Task details
Using the entries that follow, collect the lines where the word "matter" appears.

Data to use
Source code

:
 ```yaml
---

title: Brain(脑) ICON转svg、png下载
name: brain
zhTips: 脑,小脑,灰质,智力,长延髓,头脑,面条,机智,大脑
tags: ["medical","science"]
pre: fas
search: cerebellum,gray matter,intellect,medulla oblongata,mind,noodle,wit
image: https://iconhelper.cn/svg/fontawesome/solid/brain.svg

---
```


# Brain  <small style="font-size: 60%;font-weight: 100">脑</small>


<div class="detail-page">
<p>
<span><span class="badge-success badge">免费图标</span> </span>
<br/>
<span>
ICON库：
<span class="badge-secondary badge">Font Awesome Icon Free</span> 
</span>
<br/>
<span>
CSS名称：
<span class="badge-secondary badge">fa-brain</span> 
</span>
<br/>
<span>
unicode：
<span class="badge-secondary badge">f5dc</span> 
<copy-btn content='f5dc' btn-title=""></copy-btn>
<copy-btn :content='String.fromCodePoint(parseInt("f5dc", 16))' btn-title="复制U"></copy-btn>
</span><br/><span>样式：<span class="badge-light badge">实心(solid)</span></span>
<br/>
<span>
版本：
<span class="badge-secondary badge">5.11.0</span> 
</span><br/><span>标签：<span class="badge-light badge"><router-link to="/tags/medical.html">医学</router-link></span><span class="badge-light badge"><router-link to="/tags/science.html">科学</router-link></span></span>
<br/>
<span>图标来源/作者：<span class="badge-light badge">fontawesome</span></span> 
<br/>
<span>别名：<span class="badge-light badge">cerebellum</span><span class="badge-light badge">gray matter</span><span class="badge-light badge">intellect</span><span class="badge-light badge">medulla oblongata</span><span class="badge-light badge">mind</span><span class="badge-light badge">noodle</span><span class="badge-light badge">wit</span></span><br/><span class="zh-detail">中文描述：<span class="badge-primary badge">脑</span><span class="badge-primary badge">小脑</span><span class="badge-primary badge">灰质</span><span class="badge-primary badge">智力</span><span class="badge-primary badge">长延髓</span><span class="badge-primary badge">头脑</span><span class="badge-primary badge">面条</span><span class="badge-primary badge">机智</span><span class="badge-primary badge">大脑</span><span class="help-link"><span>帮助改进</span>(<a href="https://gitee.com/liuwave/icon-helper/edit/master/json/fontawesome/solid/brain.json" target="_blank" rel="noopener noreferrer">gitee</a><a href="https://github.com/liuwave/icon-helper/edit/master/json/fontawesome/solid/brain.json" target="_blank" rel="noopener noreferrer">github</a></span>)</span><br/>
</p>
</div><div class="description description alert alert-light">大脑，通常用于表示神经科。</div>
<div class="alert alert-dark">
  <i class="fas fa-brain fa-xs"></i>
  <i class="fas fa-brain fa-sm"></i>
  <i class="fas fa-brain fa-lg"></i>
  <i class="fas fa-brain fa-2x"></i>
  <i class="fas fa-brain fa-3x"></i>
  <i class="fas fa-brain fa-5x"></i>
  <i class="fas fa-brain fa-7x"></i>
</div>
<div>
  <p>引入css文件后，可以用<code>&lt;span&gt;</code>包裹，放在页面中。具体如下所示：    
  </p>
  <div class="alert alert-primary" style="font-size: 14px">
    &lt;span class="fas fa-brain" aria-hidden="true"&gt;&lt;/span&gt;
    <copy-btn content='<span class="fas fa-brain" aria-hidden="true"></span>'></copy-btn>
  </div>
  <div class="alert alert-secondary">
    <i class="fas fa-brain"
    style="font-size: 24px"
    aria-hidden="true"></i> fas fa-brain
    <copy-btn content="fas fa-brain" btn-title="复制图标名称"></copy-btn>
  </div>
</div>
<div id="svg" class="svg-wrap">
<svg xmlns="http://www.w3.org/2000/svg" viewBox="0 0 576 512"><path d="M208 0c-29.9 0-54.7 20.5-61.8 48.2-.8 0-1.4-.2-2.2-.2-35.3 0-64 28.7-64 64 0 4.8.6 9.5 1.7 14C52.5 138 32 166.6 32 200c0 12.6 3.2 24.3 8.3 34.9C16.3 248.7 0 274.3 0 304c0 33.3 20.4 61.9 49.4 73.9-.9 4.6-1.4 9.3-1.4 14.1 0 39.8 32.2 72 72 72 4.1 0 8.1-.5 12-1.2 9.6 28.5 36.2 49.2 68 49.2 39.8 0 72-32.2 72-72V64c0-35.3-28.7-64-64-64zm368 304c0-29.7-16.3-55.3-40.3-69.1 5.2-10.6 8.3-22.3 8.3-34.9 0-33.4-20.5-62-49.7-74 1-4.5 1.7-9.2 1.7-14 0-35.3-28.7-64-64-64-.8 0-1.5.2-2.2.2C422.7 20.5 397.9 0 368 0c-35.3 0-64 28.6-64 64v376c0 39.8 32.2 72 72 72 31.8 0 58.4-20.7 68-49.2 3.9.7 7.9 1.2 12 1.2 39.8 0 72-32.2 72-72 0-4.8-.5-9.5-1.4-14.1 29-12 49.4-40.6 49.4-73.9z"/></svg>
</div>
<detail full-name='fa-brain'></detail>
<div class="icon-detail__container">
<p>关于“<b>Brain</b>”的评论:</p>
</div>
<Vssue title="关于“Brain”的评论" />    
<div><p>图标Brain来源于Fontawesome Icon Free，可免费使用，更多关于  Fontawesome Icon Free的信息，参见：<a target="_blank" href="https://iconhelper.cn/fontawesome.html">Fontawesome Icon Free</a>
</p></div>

Solution below
search: cerebellum,gray matter,intellect,medulla oblongata,mind,noodle,wit
<span>别名：<span class="badge-light badge">cerebellum</span><span class="badge-light badge">gray matter</span><span class="badge-light badge">intellect</span><span class="badge-light badge">medulla oblongata</span><span class="badge-light badge">mind</span><span class="badge-light badge">noodle</span><span class="badge-light badge">wit</span></span><br/><span class="zh-detail">中文描述：<span class="badge-primary badge">脑</span><span class="badge-primary badge">小脑</span><span class="badge-primary badge">灰质</span><span class="badge-primary badge">智力</span><span class="badge-primary badge">长延髓</span><span class="badge-primary badge">头脑</span><span class="badge-primary badge">面条</span><span class="badge-primary badge">机智</span><span class="badge-primary badge">大脑</span><span class="help-link"><span>帮助改进</span>(<a href="https://gitee.com/liuwave/icon-helper/edit/master/json/fontawesome/solid/brain.json" target="_blank" rel="noopener noreferrer">gitee</a><a href="https://github.com/liuwave/icon-helper/edit/master/json/fontawesome/solid/brain.json" target="_blank" rel="noopener noreferrer">github</a></span>)</span><br/>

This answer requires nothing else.